Collection entries
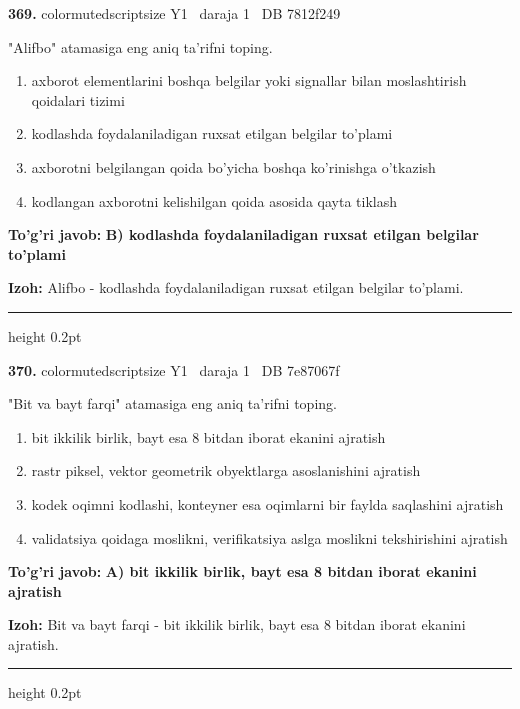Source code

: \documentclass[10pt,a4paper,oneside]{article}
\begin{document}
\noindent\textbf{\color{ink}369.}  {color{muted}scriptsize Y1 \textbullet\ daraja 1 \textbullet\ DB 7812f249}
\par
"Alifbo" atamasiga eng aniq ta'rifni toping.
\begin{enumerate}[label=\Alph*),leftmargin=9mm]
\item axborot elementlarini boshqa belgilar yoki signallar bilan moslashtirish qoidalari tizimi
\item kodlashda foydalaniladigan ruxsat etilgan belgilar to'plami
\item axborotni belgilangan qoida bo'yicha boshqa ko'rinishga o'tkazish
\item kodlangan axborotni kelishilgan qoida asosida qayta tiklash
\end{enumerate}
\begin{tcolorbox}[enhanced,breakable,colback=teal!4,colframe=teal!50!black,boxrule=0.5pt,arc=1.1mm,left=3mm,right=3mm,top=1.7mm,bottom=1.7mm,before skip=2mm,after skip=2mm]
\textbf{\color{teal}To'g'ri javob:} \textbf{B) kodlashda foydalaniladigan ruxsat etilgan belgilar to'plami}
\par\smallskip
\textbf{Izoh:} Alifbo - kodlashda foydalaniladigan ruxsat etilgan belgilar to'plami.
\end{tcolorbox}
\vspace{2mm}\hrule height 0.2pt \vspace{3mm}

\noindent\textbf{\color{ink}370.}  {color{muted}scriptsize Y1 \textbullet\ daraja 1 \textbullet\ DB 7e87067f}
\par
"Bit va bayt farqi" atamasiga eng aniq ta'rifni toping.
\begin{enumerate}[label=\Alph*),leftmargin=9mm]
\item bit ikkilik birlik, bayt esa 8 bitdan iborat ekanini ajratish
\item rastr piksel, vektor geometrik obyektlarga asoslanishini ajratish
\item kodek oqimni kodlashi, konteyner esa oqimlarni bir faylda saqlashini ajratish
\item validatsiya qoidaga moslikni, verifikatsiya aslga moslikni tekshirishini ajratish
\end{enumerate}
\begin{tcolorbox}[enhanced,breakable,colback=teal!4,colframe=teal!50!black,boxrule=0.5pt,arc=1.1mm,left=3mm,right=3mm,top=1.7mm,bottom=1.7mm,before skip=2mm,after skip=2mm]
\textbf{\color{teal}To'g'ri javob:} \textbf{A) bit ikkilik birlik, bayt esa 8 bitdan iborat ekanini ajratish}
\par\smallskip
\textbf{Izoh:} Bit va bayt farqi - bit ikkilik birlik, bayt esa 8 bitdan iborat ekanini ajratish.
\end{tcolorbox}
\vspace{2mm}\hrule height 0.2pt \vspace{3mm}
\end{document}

## Description of the task
With the images omitted, repeat all the data word for word.

## Exercise result
Source code

: \documentclass[10pt,a4paper,oneside]{article}
\begin{document}
\noindent\textbf{\color{ink}369.}  {color{muted}scriptsize Y1 \textbullet\ daraja 1 \textbullet\ DB 7812f249}
\par
"Alifbo" atamasiga eng aniq ta'rifni toping.
\begin{enumerate}[label=\Alph*),leftmargin=9mm]
\item axborot elementlarini boshqa belgilar yoki signallar bilan moslashtirish qoidalari tizimi
\item kodlashda foydalaniladigan ruxsat etilgan belgilar to'plami
\item axborotni belgilangan qoida bo'yicha boshqa ko'rinishga o'tkazish
\item kodlangan axborotni kelishilgan qoida asosida qayta tiklash
\end{enumerate}
\begin{tcolorbox}[enhanced,breakable,colback=teal!4,colframe=teal!50!black,boxrule=0.5pt,arc=1.1mm,left=3mm,right=3mm,top=1.7mm,bottom=1.7mm,before skip=2mm,after skip=2mm]
\textbf{\color{teal}To'g'ri javob:} \textbf{B) kodlashda foydalaniladigan ruxsat etilgan belgilar to'plami}
\par\smallskip
\textbf{Izoh:} Alifbo - kodlashda foydalaniladigan ruxsat etilgan belgilar to'plami.
\end{tcolorbox}
\vspace{2mm}\hrule height 0.2pt \vspace{3mm}

\noindent\textbf{\color{ink}370.}  {color{muted}scriptsize Y1 \textbullet\ daraja 1 \textbullet\ DB 7e87067f}
\par
"Bit va bayt farqi" atamasiga eng aniq ta'rifni toping.
\begin{enumerate}[label=\Alph*),leftmargin=9mm]
\item bit ikkilik birlik, bayt esa 8 bitdan iborat ekanini ajratish
\item rastr piksel, vektor geometrik obyektlarga asoslanishini ajratish
\item kodek oqimni kodlashi, konteyner esa oqimlarni bir faylda saqlashini ajratish
\item validatsiya qoidaga moslikni, verifikatsiya aslga moslikni tekshirishini ajratish
\end{enumerate}
\begin{tcolorbox}[enhanced,breakable,colback=teal!4,colframe=teal!50!black,boxrule=0.5pt,arc=1.1mm,left=3mm,right=3mm,top=1.7mm,bottom=1.7mm,before skip=2mm,after skip=2mm]
\textbf{\color{teal}To'g'ri javob:} \textbf{A) bit ikkilik birlik, bayt esa 8 bitdan iborat ekanini ajratish}
\par\smallskip
\textbf{Izoh:} Bit va bayt farqi - bit ikkilik birlik, bayt esa 8 bitdan iborat ekanini ajratish.
\end{tcolorbox}
\vspace{2mm}\hrule height 0.2pt \vspace{3mm}
\end{document}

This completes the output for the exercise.